Work to be completed. Keep only the lines of the data below that contain "waka", and copy them.

Stored data entries
'''
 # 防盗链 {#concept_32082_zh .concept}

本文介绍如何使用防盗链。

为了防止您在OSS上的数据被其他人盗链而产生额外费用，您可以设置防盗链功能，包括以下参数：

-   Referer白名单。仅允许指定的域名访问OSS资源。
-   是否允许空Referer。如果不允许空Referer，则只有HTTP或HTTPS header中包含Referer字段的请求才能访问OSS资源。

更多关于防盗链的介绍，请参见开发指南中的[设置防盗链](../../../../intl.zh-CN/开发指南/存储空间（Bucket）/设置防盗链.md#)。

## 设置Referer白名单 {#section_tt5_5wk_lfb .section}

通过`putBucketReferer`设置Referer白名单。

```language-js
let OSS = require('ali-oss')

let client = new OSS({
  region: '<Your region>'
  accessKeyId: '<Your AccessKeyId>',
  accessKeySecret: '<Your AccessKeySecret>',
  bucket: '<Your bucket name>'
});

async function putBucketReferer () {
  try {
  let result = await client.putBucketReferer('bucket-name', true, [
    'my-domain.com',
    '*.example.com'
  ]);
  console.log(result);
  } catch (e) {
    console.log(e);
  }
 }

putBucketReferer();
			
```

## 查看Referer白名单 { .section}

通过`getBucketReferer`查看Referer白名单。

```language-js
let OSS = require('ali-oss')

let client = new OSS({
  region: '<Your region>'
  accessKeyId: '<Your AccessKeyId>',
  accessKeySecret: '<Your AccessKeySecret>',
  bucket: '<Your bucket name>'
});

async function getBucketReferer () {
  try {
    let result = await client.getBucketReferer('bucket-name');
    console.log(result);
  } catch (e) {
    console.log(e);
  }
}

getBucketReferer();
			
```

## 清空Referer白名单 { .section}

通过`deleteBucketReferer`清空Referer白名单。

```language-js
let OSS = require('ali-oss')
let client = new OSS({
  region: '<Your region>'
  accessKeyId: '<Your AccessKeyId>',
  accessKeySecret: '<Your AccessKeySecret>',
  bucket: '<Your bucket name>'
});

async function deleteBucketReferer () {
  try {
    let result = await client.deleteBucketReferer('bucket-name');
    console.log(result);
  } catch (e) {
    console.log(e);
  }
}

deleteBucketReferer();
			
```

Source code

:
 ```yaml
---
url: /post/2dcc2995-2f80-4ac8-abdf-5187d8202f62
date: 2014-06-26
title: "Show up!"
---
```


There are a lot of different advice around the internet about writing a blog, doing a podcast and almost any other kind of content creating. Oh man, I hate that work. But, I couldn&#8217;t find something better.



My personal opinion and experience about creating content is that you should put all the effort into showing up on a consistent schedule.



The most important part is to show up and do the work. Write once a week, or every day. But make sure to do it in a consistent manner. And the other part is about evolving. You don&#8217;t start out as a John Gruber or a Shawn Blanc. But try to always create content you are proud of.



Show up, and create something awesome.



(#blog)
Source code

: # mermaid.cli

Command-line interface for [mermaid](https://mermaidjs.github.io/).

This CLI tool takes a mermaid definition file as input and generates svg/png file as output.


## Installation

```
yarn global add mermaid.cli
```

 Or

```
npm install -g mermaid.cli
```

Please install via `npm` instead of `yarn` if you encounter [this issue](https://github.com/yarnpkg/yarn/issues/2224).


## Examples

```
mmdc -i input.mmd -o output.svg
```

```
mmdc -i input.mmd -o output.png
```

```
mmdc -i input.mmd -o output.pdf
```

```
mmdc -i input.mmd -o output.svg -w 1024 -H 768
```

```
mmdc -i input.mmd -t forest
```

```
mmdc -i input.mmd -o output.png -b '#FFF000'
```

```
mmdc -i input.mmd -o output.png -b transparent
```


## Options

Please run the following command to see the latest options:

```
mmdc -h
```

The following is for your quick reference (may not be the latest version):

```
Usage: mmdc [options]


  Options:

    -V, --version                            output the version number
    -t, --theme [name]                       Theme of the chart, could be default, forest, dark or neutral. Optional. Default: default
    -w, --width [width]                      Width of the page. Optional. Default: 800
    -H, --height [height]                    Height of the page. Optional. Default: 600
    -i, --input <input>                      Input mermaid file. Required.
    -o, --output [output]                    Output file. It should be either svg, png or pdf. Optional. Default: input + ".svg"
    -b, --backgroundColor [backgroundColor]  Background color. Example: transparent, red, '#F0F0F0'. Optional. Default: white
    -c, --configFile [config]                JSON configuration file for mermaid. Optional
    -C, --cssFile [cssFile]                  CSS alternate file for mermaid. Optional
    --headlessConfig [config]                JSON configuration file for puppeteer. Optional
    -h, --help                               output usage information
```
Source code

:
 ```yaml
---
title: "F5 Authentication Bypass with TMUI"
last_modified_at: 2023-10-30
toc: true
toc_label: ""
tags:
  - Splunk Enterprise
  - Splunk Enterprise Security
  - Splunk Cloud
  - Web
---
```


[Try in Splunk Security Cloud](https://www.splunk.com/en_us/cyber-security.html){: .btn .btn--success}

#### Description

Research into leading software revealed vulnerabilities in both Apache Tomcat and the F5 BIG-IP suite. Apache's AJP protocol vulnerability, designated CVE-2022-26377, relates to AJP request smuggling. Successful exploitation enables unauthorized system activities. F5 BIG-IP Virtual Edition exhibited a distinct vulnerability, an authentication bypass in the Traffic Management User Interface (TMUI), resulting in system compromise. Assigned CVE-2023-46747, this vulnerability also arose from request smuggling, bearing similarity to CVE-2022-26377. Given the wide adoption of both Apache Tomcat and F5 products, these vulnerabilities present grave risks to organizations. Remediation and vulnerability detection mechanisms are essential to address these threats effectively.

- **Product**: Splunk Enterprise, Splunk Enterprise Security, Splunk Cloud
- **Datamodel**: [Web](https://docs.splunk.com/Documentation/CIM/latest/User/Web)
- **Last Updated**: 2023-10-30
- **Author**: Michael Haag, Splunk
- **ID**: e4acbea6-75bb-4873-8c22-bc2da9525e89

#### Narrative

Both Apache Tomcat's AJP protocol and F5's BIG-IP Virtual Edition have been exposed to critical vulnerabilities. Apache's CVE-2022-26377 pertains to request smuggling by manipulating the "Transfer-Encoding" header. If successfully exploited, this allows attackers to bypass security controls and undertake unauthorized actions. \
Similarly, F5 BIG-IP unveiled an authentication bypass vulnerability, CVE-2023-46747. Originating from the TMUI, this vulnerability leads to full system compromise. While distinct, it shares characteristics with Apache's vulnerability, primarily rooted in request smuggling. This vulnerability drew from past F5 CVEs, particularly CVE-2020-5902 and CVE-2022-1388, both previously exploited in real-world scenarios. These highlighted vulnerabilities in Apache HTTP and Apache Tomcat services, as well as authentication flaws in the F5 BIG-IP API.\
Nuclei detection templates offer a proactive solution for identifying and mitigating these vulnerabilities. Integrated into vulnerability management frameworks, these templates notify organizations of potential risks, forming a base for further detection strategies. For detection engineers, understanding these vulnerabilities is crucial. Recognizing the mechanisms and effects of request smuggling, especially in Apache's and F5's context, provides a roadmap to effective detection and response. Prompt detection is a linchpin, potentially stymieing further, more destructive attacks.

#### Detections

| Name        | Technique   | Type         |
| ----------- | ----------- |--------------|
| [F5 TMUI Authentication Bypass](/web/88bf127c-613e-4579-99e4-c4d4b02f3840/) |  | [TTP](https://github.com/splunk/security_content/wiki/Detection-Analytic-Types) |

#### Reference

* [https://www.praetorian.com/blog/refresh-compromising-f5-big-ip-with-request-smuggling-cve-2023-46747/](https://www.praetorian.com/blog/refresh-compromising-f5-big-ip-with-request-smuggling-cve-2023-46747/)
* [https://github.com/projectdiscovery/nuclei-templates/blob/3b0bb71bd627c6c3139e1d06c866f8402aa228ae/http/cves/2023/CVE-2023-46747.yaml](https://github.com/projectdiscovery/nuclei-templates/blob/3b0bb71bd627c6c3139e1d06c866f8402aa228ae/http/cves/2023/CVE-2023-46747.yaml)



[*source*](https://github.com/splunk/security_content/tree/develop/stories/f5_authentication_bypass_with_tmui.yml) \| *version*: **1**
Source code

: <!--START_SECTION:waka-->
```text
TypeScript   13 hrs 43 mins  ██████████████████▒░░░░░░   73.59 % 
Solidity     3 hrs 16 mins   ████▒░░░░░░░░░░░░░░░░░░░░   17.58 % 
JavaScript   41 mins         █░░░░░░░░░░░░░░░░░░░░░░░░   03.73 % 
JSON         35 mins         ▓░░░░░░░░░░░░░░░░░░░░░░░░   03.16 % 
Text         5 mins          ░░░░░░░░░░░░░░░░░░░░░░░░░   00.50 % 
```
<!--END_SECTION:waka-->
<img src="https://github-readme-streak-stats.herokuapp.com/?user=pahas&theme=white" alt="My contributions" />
'''
Task solution.
: <!--START_SECTION:waka-->
<!--END_SECTION:waka-->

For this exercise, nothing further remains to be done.